Cross-References Power to have a corporate seal, see § 14-2-302(2). Required officers, see § 14-2-840. "Secretary" defined, see § 14-2-140. Signatures, see §§ 14-2-150 &14-2-625.

JUDICIAL DECISIONS

Signature in representative capacity without seal.

- The presence of an unattested corporate seal and an individual signature on a promissory note placed the instrument within the representative capacity provisions of the Uniform Commercial Code, so as to permit the introduction of parol evidence to show agency. Hartkopf v. Heinrich Ad. Berkemann, 200 Ga. App. 355, 408 S.E.2d 450, cert. denied, 200 Ga. App. 896, 408 S.E.2d 450 (1991).

Corporate seal not requirement for valid corporate assignment of deed.

- Unlike the current version of O.C.G.A. § 14-5-7, the prior version (effective until June 30, 2011) lacked explicit language that a corporate seal was not required for a conclusively valid corporate conveyance; yet, the applicable Georgia law still revealed that a corporate seal was not a requirement for a valid corporate assignment of deed. Foster v. Homeward Residential Inc. (In re Foster), 500 Bankr. 197 (Bankr. N.D. Ga. 2013).

Section not persuasive in actions against individuals.

- O.C.G.A. § 14-2-151, authorizing an action against a corporation because of the corporate seal, is not persuasive in an action brought against a party individually. Fabe v. Floyd, 199 Ga. App. 322, 405 S.E.2d 265, cert. denied, 199 Ga. App. 906, 405 S.E.2d 265 (1991); Castellana v. Conyers Toyota, Inc., 200 Ga. App. 161, 407 S.E.2d 64 (1991).

ARTICLE 2 INCORPORATION

Administrative Rules and Regulations.

- Articles of Incorporation, Official Compilation of the Rules and Regulations of the State of Georgia, Office of Secretary of State, Commissioner of Corporations, Chapter 590-7-3.

Law reviews.

- For article discussing the advantage of incorporation by farmers, see 4 Ga. St. B. J. 335 (1968). For article, "Comparison of Features of Old and New Business Corporation Laws Relating to Domestic Corporations," see 5 Ga. St. B. J. 13 (1968). For article, "Foreign Corporations in Georgia," see 10 Ga. St. B. J. 243 (1973). For article, "Changes in Corporate Practice under Georgia's New Business Corporation Code," see 40 Mercer L. Rev. 655 (1989). For article, "Georgia's New Business Corporation Code," see 24 Ga. St. B. J. 158 (1988).

RESEARCH REFERENCES

ALR.

- Liability of officers, directors, or members of defectively organized corporation to one of their number for advances, commissions, etc., 115 A.L.R. 658.

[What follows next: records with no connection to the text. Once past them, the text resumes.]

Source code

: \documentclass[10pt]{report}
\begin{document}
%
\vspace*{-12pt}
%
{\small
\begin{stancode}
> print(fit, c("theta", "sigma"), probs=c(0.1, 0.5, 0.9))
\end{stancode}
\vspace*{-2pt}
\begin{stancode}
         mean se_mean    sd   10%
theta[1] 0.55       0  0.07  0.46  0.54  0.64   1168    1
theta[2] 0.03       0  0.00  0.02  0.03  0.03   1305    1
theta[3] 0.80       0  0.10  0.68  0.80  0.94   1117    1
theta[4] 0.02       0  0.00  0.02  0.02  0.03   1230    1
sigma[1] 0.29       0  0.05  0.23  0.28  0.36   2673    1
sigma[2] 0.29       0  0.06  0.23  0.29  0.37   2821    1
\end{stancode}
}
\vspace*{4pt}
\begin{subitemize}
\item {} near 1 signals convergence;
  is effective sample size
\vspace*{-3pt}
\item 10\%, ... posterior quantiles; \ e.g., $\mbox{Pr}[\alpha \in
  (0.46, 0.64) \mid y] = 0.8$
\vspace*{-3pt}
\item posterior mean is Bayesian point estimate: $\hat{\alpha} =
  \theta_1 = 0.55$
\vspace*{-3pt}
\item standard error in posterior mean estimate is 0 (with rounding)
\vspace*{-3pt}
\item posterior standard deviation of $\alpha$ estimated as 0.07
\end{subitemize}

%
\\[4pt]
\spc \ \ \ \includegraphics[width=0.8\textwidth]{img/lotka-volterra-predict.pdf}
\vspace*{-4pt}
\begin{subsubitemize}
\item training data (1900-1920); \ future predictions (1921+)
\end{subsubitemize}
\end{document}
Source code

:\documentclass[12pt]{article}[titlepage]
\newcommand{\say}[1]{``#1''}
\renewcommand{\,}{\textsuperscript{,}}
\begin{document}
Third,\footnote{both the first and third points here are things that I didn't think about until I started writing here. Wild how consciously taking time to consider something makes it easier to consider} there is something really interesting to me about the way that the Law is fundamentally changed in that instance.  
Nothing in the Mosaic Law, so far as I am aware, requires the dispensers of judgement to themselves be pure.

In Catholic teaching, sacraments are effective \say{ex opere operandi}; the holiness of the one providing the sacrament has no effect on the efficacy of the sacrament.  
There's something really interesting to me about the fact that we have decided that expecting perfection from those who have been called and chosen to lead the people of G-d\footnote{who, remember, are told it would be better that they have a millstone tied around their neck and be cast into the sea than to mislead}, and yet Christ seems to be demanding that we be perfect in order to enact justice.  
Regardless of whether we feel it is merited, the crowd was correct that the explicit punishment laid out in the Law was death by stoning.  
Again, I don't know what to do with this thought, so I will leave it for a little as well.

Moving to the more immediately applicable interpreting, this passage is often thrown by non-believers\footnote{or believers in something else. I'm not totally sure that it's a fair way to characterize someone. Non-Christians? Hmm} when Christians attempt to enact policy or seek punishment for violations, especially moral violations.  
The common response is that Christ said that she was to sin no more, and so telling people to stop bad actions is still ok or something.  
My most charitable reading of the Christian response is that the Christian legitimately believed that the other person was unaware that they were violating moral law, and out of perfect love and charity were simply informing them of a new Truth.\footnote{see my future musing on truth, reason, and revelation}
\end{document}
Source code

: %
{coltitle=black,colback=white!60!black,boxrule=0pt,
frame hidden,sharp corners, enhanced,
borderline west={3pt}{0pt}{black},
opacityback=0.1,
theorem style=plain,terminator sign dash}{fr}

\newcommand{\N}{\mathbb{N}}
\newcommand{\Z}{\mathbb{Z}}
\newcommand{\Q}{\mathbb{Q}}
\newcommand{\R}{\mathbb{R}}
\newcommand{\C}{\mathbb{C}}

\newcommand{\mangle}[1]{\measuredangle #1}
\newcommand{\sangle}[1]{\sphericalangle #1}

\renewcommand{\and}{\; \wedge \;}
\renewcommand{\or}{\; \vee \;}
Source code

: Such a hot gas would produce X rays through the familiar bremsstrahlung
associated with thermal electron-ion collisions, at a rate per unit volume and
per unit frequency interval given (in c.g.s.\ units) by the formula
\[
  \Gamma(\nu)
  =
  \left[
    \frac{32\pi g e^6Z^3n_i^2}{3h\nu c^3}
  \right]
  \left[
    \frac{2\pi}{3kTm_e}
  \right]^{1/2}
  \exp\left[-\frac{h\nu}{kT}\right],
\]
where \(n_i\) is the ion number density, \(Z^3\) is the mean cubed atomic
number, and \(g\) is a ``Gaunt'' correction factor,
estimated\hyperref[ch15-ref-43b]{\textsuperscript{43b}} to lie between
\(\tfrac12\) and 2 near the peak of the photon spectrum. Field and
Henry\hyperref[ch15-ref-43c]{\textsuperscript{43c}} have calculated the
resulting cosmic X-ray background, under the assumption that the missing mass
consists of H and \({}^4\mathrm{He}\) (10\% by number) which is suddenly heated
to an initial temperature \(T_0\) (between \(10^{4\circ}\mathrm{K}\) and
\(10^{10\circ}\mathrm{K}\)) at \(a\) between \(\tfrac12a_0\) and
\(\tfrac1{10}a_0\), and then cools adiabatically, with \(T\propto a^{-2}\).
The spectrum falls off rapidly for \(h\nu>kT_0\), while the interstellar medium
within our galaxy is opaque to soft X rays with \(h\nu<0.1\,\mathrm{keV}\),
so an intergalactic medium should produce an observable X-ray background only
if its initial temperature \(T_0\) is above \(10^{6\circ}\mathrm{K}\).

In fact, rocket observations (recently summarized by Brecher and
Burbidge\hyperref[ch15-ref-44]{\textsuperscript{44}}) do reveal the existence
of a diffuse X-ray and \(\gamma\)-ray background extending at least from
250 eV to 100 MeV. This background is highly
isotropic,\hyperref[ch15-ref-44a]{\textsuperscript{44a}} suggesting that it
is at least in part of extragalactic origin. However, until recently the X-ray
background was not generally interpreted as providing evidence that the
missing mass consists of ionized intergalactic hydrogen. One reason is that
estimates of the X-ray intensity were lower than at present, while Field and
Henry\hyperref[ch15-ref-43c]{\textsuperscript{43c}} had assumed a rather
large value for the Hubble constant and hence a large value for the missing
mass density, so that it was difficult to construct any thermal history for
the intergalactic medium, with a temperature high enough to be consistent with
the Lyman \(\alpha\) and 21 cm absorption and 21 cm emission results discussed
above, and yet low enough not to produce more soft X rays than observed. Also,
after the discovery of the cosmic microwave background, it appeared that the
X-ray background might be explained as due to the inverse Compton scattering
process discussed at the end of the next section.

Organization sought to be incorporated under an unconstitutional statute as a de facto corporation, 136 A.L.R. 187.

Construction and effect of corporate articles, charter, or bylaws limiting duration or maturity of its indebtedness, 55 A.L.R.2d 949.

Liability of attorney for improper or ineffective incorporation of client, 40 A.L.R.4th 535.